Council braces for new attack on land deals, pay
Wednesday, Aug. 21, 2002 | 9:40 a.m.
Two long-standing disputes about development of city land and pay for elected officials go another round at Boulder City ballot boxes Sept. 3.
Both primary election questions are the result of petitions led by residents who say they are disgruntled with the way City Hall manages to sidestep meaningful reform.
City officials counter that the initiatives, if passed, would deprive city officials of deserved pay and diminish, if not outright kill, the city's ability to court new business and raise revenue.
The land initiative, Question 2, asks that all leases of more than 1 acre of city-owned land for more than 10 years go to a public vote.
In many ways, it is an extension of a land initiative passed in 1997 that prohibited the city from selling more than 1 acre without a public vote, said Vaughn Reuther, who spearheaded the land initiative petition.
The idea, Reuther said, was to give residents a voice in determining how the city develops its more than 180 square miles of mostly undeveloped desert.
After the 1997 law was enacted, the city avoided that public process by negotiating several long-term leases of city-owned land, most notably for a power plant in the El Dorado Valley and a high-roller golf course in the River Mountains.
"The city opens various loopholes, and we go along and try to close them behind them," Reuther said. "I'm not sure we're at the end of the path, but we're at least at the next step of a continuing path."
The initiative on council pay, Question 1, is a nearly identical repeat of a question on the June 2001 ballot that sought to prevent council members from receiving raises without first standing for re-election. It also would have eliminated monthly auto and health benefits.
The initiative won 60 percent of the vote, but it wasn't enacted because a City Council-backed initiative with similar provisions for raises, but no elimination of benefits, won 70 percent of the vote.
Former Councilman Bill Smith says he decided to go back to voters this Sept. 3 after the state attorney general's office and a District Court judge upheld City Attorney Dave Olsen's opinion that only the council-backed initiative could be enacted according to state election law.
If passed this time around, council members would continue to receive their base pay of $11,026 per year and be allowed reimbursements for travel expenses. But they would lose $450 in monthly auto benefits and a monthly health insurance benefit worth $500, amounting to $11,200 each year. Their compensation would effectively be halved.

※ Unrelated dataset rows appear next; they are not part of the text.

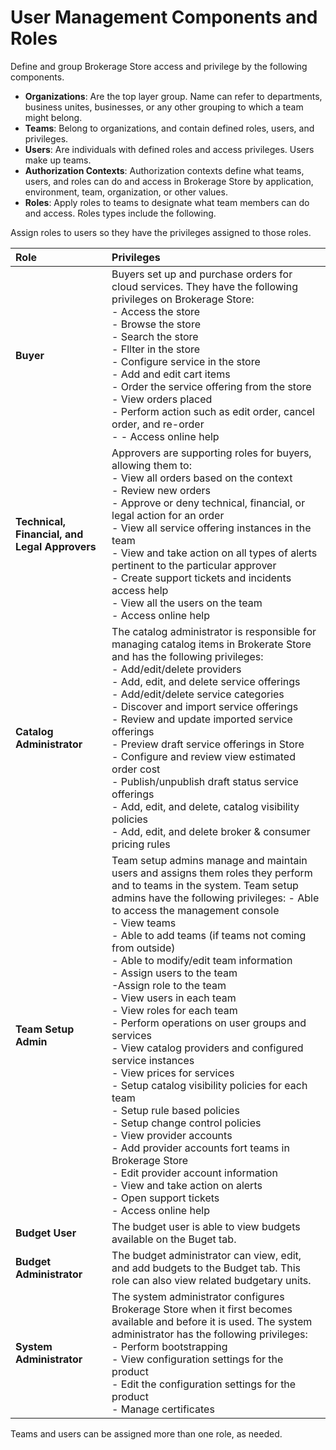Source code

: 
# User Management Components and Roles


Define and group Brokerage Store access and privilege by the following components.
  - **Organizations**: Are the top layer group. Name can refer to departments, business unites, businesses, or any other grouping to which a team might belong.
  - **Teams**: Belong to organizations, and contain defined roles, users, and privileges.
  - **Users**: Are individuals with defined roles and access privileges. Users make up teams.
  - **Authorization Contexts**:  Authorization contexts define what teams, users, and roles can do and access in Brokerage Store by application, environment, team, organization, or other values.
  - **Roles**: Apply roles to teams to designate what team members can do and access. Roles types include the following.


Assign roles to users so they have the privileges assigned to those roles.


| Role                                          | Privileges                                                                                                                                                                                                                                                                                                                                                                                                                                                                                                                                                                                                                                                                                                                                                                                                                                                                                                                                                                                          |
|:----------------------------------------------|:----------------------------------------------------------------------------------------------------------------------------------------------------------------------------------------------------------------------------------------------------------------------------------------------------------------------------------------------------------------------------------------------------------------------------------------------------------------------------------------------------------------------------------------------------------------------------------------------------------------------------------------------------------------------------------------------------------------------------------------------------------------------------------------------------------------------------------------------------------------------------------------------------------------------------------------------------------------------------------------------------|
| **Buyer**                                     | Buyers set up and purchase orders for cloud services. They have the following privileges on Brokerage Store:  <br /> - Access the store <br /> - Browse the store <br /> - Search  the store<br /> - Fllter in the store<br /> - Configure service in the store<br /> - Add and edit cart items<br /> - Order the service offering from the store<br /> - View orders placed <br /> - Perform action such as edit order, cancel order, and re-order <br /> - - Access online help                                                                                                                                                                                                                                                                                                                                                                                                                                                                                                                   |
| **Technical, Financial, and Legal Approvers** | Approvers are supporting roles for buyers, allowing them to: <br />- View all orders based on the context <br /> - Review new orders<br /> - Approve or deny technical, financial, or legal action for an order  <br /> - View all service offering instances in the team <br /> - View and take action on all types of alerts pertinent to the particular approver <br /> - Create support tickets and incidents access help  <br /> - View all the users on the team <br /> - Access online help                                                                                                                                                                                                                                                                                                                                                                                                                                                                                                  |
| **Catalog Administrator**                     | The catalog administrator is responsible for managing catalog items in Brokerate Store and has the following privileges: <br /> - Add/edit/delete providers <br /> - Add, edit, and delete service offerings <br /> - Add/edit/delete service categories <br /> - Discover and import service offerings <br /> - Review and update imported service offerings <br /> - Preview draft service offerings in Store <br /> - Configure and review view estimated order cost <br /> - Publish/unpublish draft status service offerings <br /> - Add, edit, and delete, catalog visibility policies   <br /> - Add, edit, and delete broker & consumer pricing rules                                                                                                                                                                                                                                                                                                                                      |
| **Team Setup Admin**                          | Team setup admins manage and maintain users and assigns them roles they perform and to teams in the system. Team setup admins have the following privileges: - Able to access the management console<br /> - View teams <br /> - Able to add teams (if teams not coming from outside)<br /> - Able to modify/edit team information <br /> - Assign users to the team<br /> -Assign role to the team<br /> - View users in each team<br /> - View roles for each team<br /> - Perform operations on user groups and services<br /> - View catalog providers and configured service instances<br /> - View prices for services<br /> - Setup catalog visibility policies for each team<br /> - Setup rule based policies<br /> - Setup change control policies<br /> - View provider accounts<br /> - Add provider accounts fort teams in Brokerage Store <br /> - Edit provider account information<br /> - View and take action on alerts  <br /> - Open support tickets<br /> - Access online help |
| **Budget User**                               | The budget user is able to view budgets available on the Buget tab.                                                                                                                                                                                                                                                                                                                                                                                                                                                                                                                                                                                                                                                                                                                                                                                                                                                                                                                                 |
| **Budget Administrator**                      | The budget administrator can view, edit, and add budgets to the Budget tab. This role can also view related budgetary units.                                                                                                                                                                                                                                                                                                                                                                                                                                                                                                                                                                                                                                                                                                                                                                                                                                                                        |
| **System Administrator**                      | The system administrator configures Brokerage Store when it first becomes available and before it is used. The system administrator has the following privileges:          <br /> -  Perform bootstrapping <br /> - View configuration settings for the product <br /> - Edit the configuration settings for the product <br /> - Manage certificates                                                                                                                                                                                                                                                                                                                                                                                                                                                                                                                                                                                                                                               |

Teams and users can be assigned more than one role, as needed.
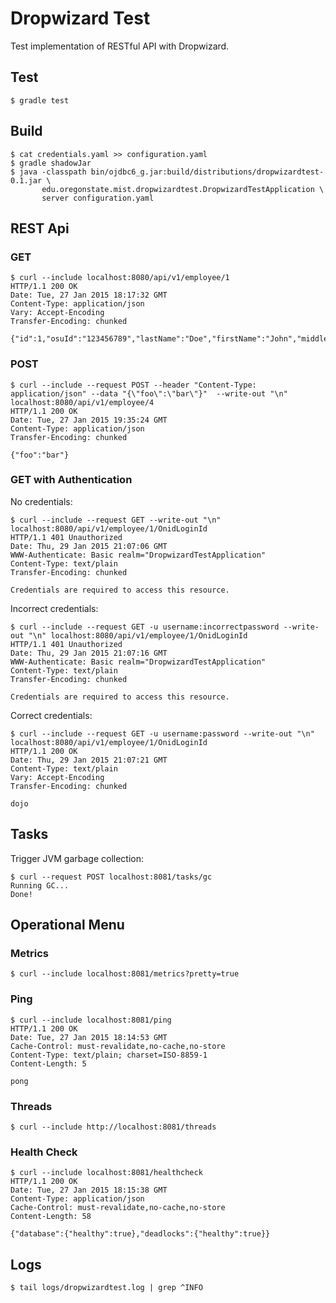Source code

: # Dropwizard Test

Test implementation of RESTful API with Dropwizard.


## Test

    $ gradle test


## Build

    $ cat credentials.yaml >> configuration.yaml
    $ gradle shadowJar
    $ java -classpath bin/ojdbc6_g.jar:build/distributions/dropwizardtest-0.1.jar \
           edu.oregonstate.mist.dropwizardtest.DropwizardTestApplication \
           server configuration.yaml


## REST Api

### GET

    $ curl --include localhost:8080/api/v1/employee/1
    HTTP/1.1 200 OK
    Date: Tue, 27 Jan 2015 18:17:32 GMT
    Content-Type: application/json
    Vary: Accept-Encoding
    Transfer-Encoding: chunked
    
    {"id":1,"osuId":"123456789","lastName":"Doe","firstName":"John","middleInitial":"A","onidLoginId":"dojo","emailAddress":"dojo@onid.orst.edu","employeeStatus":"A"}

### POST

    $ curl --include --request POST --header "Content-Type: application/json" --data "{\"foo\":\"bar\"}"  --write-out "\n" localhost:8080/api/v1/employee/4
    HTTP/1.1 200 OK
    Date: Tue, 27 Jan 2015 19:35:24 GMT
    Content-Type: application/json
    Transfer-Encoding: chunked
    
    {"foo":"bar"}

### GET with Authentication

No credentials:

    $ curl --include --request GET --write-out "\n" localhost:8080/api/v1/employee/1/OnidLoginId
    HTTP/1.1 401 Unauthorized
    Date: Thu, 29 Jan 2015 21:07:06 GMT
    WWW-Authenticate: Basic realm="DropwizardTestApplication"
    Content-Type: text/plain
    Transfer-Encoding: chunked
    
    Credentials are required to access this resource.

Incorrect credentials:

    $ curl --include --request GET -u username:incorrectpassword --write-out "\n" localhost:8080/api/v1/employee/1/OnidLoginId
    HTTP/1.1 401 Unauthorized
    Date: Thu, 29 Jan 2015 21:07:16 GMT
    WWW-Authenticate: Basic realm="DropwizardTestApplication"
    Content-Type: text/plain
    Transfer-Encoding: chunked
    
    Credentials are required to access this resource.

Correct credentials:

    $ curl --include --request GET -u username:password --write-out "\n" localhost:8080/api/v1/employee/1/OnidLoginId
    HTTP/1.1 200 OK
    Date: Thu, 29 Jan 2015 21:07:21 GMT
    Content-Type: text/plain
    Vary: Accept-Encoding
    Transfer-Encoding: chunked
    
    dojo


## Tasks

Trigger JVM garbage collection:

    $ curl --request POST localhost:8081/tasks/gc
    Running GC...
    Done!


## Operational Menu

### Metrics

    $ curl --include localhost:8081/metrics?pretty=true
    
### Ping

    $ curl --include localhost:8081/ping
    HTTP/1.1 200 OK
    Date: Tue, 27 Jan 2015 18:14:53 GMT
    Cache-Control: must-revalidate,no-cache,no-store
    Content-Type: text/plain; charset=ISO-8859-1
    Content-Length: 5
    
    pong

### Threads

    $ curl --include http://localhost:8081/threads

### Health Check

    $ curl --include localhost:8081/healthcheck
    HTTP/1.1 200 OK
    Date: Tue, 27 Jan 2015 18:15:38 GMT
    Content-Type: application/json
    Cache-Control: must-revalidate,no-cache,no-store
    Content-Length: 58
    
    {"database":{"healthy":true},"deadlocks":{"healthy":true}}

## Logs

    $ tail logs/dropwizardtest.log | grep ^INFO
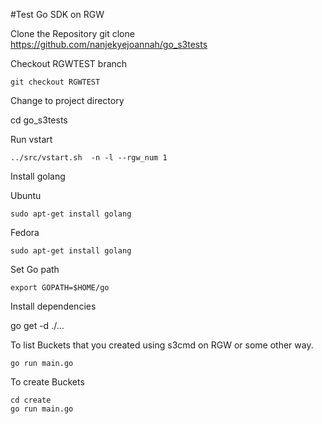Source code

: 
#Test Go SDK on RGW

Clone the Repository
	git clone https://github.com/nanjekyejoannah/go_s3tests

Checkout RGWTEST branch

	git checkout RGWTEST

Change to project directory

cd go_s3tests

Run vstart

	../src/vstart.sh  -n -l --rgw_num 1

Install golang

Ubuntu

	sudo apt-get install golang 

Fedora 

	sudo apt-get install golang 

Set Go path

	export GOPATH=$HOME/go

Install dependencies

go get -d ./...

To list Buckets that you created using s3cmd on RGW or some other way.

	go run main.go

To create Buckets

	cd create
	go run main.go






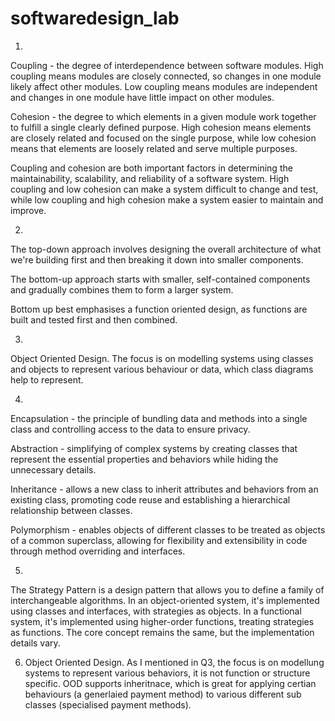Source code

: # softwaredesign_lab

1.
Coupling - the degree of interdependence between software modules. High coupling means modules are closely connected, so changes in one module likely affect other modules. Low coupling means modules are independent and changes in one module have little impact on other modules.

Cohesion - the degree to which elements in a given module work together to fulfill a single clearly defined purpose. High cohesion means elements are closely related and focused on the single purpose, while low cohesion means that elements are loosely related and serve multiple purposes.

Coupling and cohesion are both important factors in determining the maintainability, scalability, and reliability of a software system. High coupling and low cohesion can make a system difficult to change and test, while low coupling and high cohesion make a system easier to maintain and improve.

2.
The top-down approach involves designing the overall architecture of what we're building first and then breaking it down into smaller components.

The bottom-up approach starts with smaller, self-contained components and gradually combines them to form a larger system.

Bottom up best emphasises a function oriented design, as functions are built and tested first and then combined.

3.
Object Oriented Design. The focus is on modelling systems using classes and objects to represent various behaviour or data, which class diagrams help to represent.

4.
Encapsulation - the principle of bundling data and methods into a single class and controlling access to the data to ensure privacy.

Abstraction - simplifying of complex systems by creating classes that represent the essential properties and behaviors while hiding the unnecessary details.

Inheritance - allows a new class to inherit attributes and behaviors from an existing class, promoting code reuse and establishing a hierarchical relationship between classes.

Polymorphism - enables objects of different classes to be treated as objects of a common superclass, allowing for flexibility and extensibility in code through method overriding and interfaces.

5.
The Strategy Pattern is a design pattern that allows you to define a family of interchangeable algorithms. In an object-oriented system, it's implemented using classes and interfaces, with strategies as objects. In a functional system, it's implemented using higher-order functions, treating strategies as functions. The core concept remains the same, but the implementation details vary.

6. Object Oriented Design. As I mentioned in Q3, the focus is on modellung systems to represent various behaviors, it is not function or structure specific. OOD supports inheritnace, which is great for applying certian behaviours (a generlaied payment method) to various different sub classes (specialised payment methods).

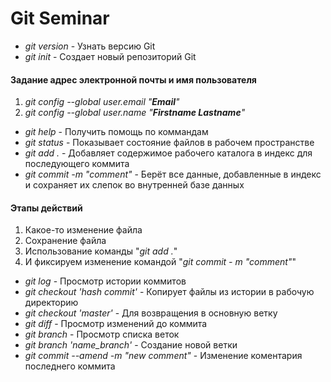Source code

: # Git Seminar

* *git version* - Узнать версию Git
* *git init* - Создает новый репозиторий Git
#### Задание адрес электронной почты и имя пользователя
1. *git config --global user.email "***Email***"*
2. *git config --global user.name "***Firstname Lastname***"*
* *git help* - Получить помощь по коммандам
* *git status* - Показывает состояние файлов в рабочем пространстве
* *git add .* - Добавляет содержимое рабочего каталога в индекс для последующего коммита
* *git commit -m "comment"* - Берёт все данные, добавленные в индекс и сохраняет их слепок во внутренней базе данных
#### Этапы действий
1. Какое-то изменение файла
2. Сохранение файла
3. Использование команды "*git add .*"
4. И фиксируем изменение командой "*git commit - m "comment"*"
* *git log* - Просмотр истории коммитов
* *git checkout 'hash commit'* - Копирует файлы из истории в рабочую директорию
* *git checkout 'master'* - Для возвращения в основную ветку
* *git diff* - Просмотр изменений до коммита
* *git branch* - Просмотр списка веток
* *git branch 'name_branch'* - Создание новой ветки
* *git commit --amend -m "new comment"* - Изменение коментария последнего коммита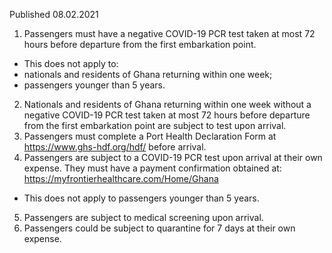 Published 08.02.2021
1. Passengers must have a negative COVID-19 PCR test taken at most 72 hours before departure from the first embarkation point.
- This does not apply to:
- nationals and residents of Ghana returning within one week; 
- passengers younger than 5 years. 
2. Nationals and residents of Ghana returning within one week without a negative COVID-19 PCR test taken at most 72 hours before departure from the first embarkation point are subject to test upon arrival.
3. Passengers must complete a Port Health Declaration Form at <a href="https://www.ghs-hdf.org/hdf/">https://www.ghs-hdf.org/hdf/</a> before arrival.
4. Passengers are subject to a COVID-19 PCR test upon arrival at their own expense. They must have a payment confirmation obtained at: <a href="https://myfrontierhealthcare.com/Home/Ghana">https://myfrontierhealthcare.com/Home/Ghana</a> 
- This does not apply to passengers younger than 5 years.
5. Passengers are subject to medical screening upon arrival.
6. Passengers could be subject to quarantine for 7 days at their own expense.

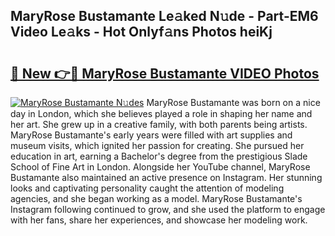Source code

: ## MaryRose Bustamante Le𝚊ked N𝚞de - Part-EM6 Video Le𝚊ks - Hot Onlyf𝚊ns Photos heiKj

# <h2><a href="http://ac20890.deff.icu/?id=MaryRose+Bustamante">🔗 New 👉🔴 MaryRose Bustamante VIDEO Photos</a></h2>

[![MaryRose Bustamante N𝚞des](https://i.imgur.com/rIISA9y.gif)](http://ac20890.deff.icu/?id=MaryRose+Bustamante)
MaryRose Bustamante was born on a nice day in London, which she believes played a role in shaping her name and her art. She grew up in a creative family, with both parents being artists. MaryRose Bustamante's early years were filled with art supplies and museum visits, which ignited her passion for creating. She pursued her education in art, earning a Bachelor's degree from the prestigious Slade School of Fine Art in London. Alongside her YouTube channel, MaryRose Bustamante also maintained an active presence on Instagram. Her stunning looks and captivating personality caught the attention of modeling agencies, and she began working as a model. MaryRose Bustamante's Instagram following continued to grow, and she used the platform to engage with her fans, share her experiences, and showcase her modeling work.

"What they have done in fact is double their salary without calling (it) that," Smith said. "If this passes, then the council salary will be what it says it is."
Smith said his initiative would also remove a last loophole that allows council members to receive raises without standing for re-election even if they no longer can vote on their own raises. As unlikely as that is, Smith says it's worth getting on the books.
After all, Smith said, the City Council in June 2000 approved mid-term raises for two council members and the mayor even though the city had always followed state law in the past, requiring council members to win re-election before receiving raises. The raises were eventually revoked by a referendum vote in the spring of 2001.
In the months leading up to the June 2001 election, council members spoke loudly against the proposed cuts to auto and medical benefits. An ad hoc committee also launched an advertising campaign in the local newspaper with pitches by council members describing their heavy workloads. This year, however, they have been mostly silent and no money has been spent campaigning against Smith's initiative.
Still, Olsen said the cut to pay would be unfair.
"For approximately the last 30 years they've been receiving an auto and medical insurance benefit," Olsen said.
As for the land initiative, city officials have spoken loudly and often against it. Existing leases bring the city close to $3 million annually in revenues, much of which have gone to adding trees and new landscaping.
If new leases are required to go for a public vote, City Manager John Sullard has said, there will be no new leases. Businesses will go elsewhere to avoid the delays of the political process and the expense of a campaign.
Olsen was critical of the initiative.
"We're really too small to afford the level of services we enjoy now. And it's the damn leases that make them possible," he said. "If that initiative passes, (then) clean, green Boulder City will be dirty brown Boulder City like it was five years ago."